Biography Drama

TIFF Review: ‘Spencer’ Dramatizes a Fairy Tale Turned Nightmare, and You Don’t Have to be Royalty to Relate

November 1, 2021Ben MK

If anyone knows about the general public's fascination with celebrities and their private lives, it's Kristen Stewart. Ever since her breakout role as Bella Swan in the Twilight series, Stewart has been a favorite of the paparazzi, whose photos have helped chart the actress' transformation from relatively unknown child actor to both mainstream movie star and art house darling. It's an experience that was all too familiar to the one and only Princess Diana as well. And, as such, it's only fitting that Stewart's latest role has her playing the People's Princess herself, in director Pablo Larraín's "fable from a true tragedy."

Set a decade into Diana's highly publicized and tumultuous marriage to Prince Charles (Jack Farthing), the film follows the Princess of Wales over a three-day period, from Christmas to Boxing Day 1991. The occasion is the Royal Family's annual Christmas get-together at Sandringham Estate, but having opted to act as her own chauffeur, Diana has managed to get herself lost, only to be found by Royal chef Darren (Sean Harris).
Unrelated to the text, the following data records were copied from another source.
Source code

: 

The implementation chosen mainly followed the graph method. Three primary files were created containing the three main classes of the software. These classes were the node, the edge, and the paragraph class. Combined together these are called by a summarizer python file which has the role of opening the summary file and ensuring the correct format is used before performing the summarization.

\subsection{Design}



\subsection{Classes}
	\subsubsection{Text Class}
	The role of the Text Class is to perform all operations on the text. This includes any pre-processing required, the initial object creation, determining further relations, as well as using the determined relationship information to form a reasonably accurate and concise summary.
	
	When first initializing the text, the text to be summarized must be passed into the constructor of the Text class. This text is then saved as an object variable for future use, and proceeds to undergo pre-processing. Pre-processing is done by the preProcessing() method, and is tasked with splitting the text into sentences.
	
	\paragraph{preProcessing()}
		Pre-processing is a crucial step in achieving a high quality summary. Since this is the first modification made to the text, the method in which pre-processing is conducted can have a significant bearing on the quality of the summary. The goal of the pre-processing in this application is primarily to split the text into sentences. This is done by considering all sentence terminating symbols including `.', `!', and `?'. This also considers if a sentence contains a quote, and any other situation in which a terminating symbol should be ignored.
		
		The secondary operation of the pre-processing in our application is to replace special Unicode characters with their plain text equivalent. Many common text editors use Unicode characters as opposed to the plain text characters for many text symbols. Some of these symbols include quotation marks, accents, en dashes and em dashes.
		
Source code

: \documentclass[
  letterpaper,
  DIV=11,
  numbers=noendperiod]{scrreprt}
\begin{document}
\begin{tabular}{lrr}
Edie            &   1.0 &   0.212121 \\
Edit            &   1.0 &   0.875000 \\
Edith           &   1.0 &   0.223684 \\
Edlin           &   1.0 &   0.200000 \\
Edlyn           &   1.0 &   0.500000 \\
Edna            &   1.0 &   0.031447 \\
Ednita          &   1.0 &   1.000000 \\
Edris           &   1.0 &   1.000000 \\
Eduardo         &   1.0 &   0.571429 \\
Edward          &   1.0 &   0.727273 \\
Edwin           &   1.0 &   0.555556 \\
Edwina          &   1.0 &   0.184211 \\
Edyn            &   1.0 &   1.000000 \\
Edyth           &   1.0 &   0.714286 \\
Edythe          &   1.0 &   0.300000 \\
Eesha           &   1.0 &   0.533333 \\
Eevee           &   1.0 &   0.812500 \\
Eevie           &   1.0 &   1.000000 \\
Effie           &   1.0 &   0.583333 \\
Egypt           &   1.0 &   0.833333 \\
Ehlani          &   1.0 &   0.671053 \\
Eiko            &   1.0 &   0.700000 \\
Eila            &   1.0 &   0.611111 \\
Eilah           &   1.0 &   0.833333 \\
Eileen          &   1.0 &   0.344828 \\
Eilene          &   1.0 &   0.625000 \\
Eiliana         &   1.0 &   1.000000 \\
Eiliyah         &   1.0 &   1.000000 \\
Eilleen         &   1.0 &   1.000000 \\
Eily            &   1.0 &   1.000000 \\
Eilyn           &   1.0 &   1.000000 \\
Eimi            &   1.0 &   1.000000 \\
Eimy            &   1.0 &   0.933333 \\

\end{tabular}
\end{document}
When she finally does make it to the Queen's Norfolk residence, Diana's happy reunion with her two boys, William (Jack Nielen) and Harry (Freddie Spry), is quickly interrupted by the need for her to participate in a Royal tradition that stirs up her discomfort surrounding her Bulimia. And over the course of the next 72 hours, we watch as Diana suffers her way through the rest of the holiday's carefully planned events, plagued by visions of the ill-fated Anne Boleyn (Amy Manson) and finding her only solace in a sympathetic maid named Maggie (Sally Hawkins).

It all adds up to a portrait of Diana that parallels Larraín's 2016 portrait of Jacqueline Kennedy. But while Jackie was about one woman's struggle with grief in the wake of her husband's death, Spencer is about one woman's struggle with the grief she feels about her own life. Suffice to say, it's territory that both Larraín and Stewart are well-versed in, based on their respective filmographies. More importantly, it's subject matter everyone can relate to, whether you're real-life royalty, Hollywood royalty, or just someone watching the drama unfold in a movie theater.

Spencer screened under the Special Events programme at the 2021 Toronto International Film Festival and is in theaters November 5th. Its runtime is 1 hr. 51 min.